Records excerpted from a collection:
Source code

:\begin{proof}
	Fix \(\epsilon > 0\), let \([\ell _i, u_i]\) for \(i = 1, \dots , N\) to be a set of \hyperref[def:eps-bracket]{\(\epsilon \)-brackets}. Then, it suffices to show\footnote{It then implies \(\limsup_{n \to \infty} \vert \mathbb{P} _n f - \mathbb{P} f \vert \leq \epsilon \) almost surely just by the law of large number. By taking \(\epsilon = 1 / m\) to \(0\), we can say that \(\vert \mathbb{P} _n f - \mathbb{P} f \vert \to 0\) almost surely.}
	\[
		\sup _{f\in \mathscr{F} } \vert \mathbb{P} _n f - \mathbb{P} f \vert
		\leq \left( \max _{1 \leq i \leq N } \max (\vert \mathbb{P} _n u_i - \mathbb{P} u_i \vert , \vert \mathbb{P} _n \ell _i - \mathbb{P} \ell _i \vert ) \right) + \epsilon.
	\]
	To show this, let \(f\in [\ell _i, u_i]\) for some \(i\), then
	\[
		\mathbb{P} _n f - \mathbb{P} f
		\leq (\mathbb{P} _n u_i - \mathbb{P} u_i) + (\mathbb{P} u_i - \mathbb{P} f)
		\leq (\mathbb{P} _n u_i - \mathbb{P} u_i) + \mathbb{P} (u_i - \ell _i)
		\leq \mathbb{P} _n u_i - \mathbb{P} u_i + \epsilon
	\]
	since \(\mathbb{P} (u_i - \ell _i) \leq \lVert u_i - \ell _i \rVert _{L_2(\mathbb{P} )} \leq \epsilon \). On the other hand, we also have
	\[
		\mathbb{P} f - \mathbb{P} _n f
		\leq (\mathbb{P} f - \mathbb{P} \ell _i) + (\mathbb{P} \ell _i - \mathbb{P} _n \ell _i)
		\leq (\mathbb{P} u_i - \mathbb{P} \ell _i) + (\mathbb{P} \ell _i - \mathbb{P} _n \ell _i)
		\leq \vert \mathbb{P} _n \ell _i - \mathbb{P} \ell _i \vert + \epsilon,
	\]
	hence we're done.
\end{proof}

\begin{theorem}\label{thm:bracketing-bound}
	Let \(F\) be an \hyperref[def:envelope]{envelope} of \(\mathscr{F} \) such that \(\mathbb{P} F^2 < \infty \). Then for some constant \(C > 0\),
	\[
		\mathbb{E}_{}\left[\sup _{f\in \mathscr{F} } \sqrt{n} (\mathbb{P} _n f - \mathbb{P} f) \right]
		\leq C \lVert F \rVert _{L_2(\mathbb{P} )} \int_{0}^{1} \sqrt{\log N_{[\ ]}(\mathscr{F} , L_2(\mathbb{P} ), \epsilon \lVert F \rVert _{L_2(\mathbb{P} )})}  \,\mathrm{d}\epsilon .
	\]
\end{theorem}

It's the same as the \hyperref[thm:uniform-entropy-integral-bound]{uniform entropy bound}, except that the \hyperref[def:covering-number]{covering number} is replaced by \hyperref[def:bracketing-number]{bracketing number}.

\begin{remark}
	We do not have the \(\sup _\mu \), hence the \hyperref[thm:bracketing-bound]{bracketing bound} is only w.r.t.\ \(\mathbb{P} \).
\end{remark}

▶ _WHAT YOU WILL DO_
An exact copy of every record is needed, so retype them all.

▶ _ANSWER_
Source code

:\begin{proof}
	Fix \(\epsilon > 0\), let \([\ell _i, u_i]\) for \(i = 1, \dots , N\) to be a set of \hyperref[def:eps-bracket]{\(\epsilon \)-brackets}. Then, it suffices to show\footnote{It then implies \(\limsup_{n \to \infty} \vert \mathbb{P} _n f - \mathbb{P} f \vert \leq \epsilon \) almost surely just by the law of large number. By taking \(\epsilon = 1 / m\) to \(0\), we can say that \(\vert \mathbb{P} _n f - \mathbb{P} f \vert \to 0\) almost surely.}
	\[
		\sup _{f\in \mathscr{F} } \vert \mathbb{P} _n f - \mathbb{P} f \vert
		\leq \left( \max _{1 \leq i \leq N } \max (\vert \mathbb{P} _n u_i - \mathbb{P} u_i \vert , \vert \mathbb{P} _n \ell _i - \mathbb{P} \ell _i \vert ) \right) + \epsilon.
	\]
	To show this, let \(f\in [\ell _i, u_i]\) for some \(i\), then
	\[
		\mathbb{P} _n f - \mathbb{P} f
		\leq (\mathbb{P} _n u_i - \mathbb{P} u_i) + (\mathbb{P} u_i - \mathbb{P} f)
		\leq (\mathbb{P} _n u_i - \mathbb{P} u_i) + \mathbb{P} (u_i - \ell _i)
		\leq \mathbb{P} _n u_i - \mathbb{P} u_i + \epsilon
	\]
	since \(\mathbb{P} (u_i - \ell _i) \leq \lVert u_i - \ell _i \rVert _{L_2(\mathbb{P} )} \leq \epsilon \). On the other hand, we also have
	\[
		\mathbb{P} f - \mathbb{P} _n f
		\leq (\mathbb{P} f - \mathbb{P} \ell _i) + (\mathbb{P} \ell _i - \mathbb{P} _n \ell _i)
		\leq (\mathbb{P} u_i - \mathbb{P} \ell _i) + (\mathbb{P} \ell _i - \mathbb{P} _n \ell _i)
		\leq \vert \mathbb{P} _n \ell _i - \mathbb{P} \ell _i \vert + \epsilon,
	\]
	hence we're done.
\end{proof}

\begin{theorem}\label{thm:bracketing-bound}
	Let \(F\) be an \hyperref[def:envelope]{envelope} of \(\mathscr{F} \) such that \(\mathbb{P} F^2 < \infty \). Then for some constant \(C > 0\),
	\[
		\mathbb{E}_{}\left[\sup _{f\in \mathscr{F} } \sqrt{n} (\mathbb{P} _n f - \mathbb{P} f) \right]
		\leq C \lVert F \rVert _{L_2(\mathbb{P} )} \int_{0}^{1} \sqrt{\log N_{[\ ]}(\mathscr{F} , L_2(\mathbb{P} ), \epsilon \lVert F \rVert _{L_2(\mathbb{P} )})}  \,\mathrm{d}\epsilon .
	\]
\end{theorem}

It's the same as the \hyperref[thm:uniform-entropy-integral-bound]{uniform entropy bound}, except that the \hyperref[def:covering-number]{covering number} is replaced by \hyperref[def:bracketing-number]{bracketing number}.

\begin{remark}
	We do not have the \(\sup _\mu \), hence the \hyperref[thm:bracketing-bound]{bracketing bound} is only w.r.t.\ \(\mathbb{P} \).
\end{remark}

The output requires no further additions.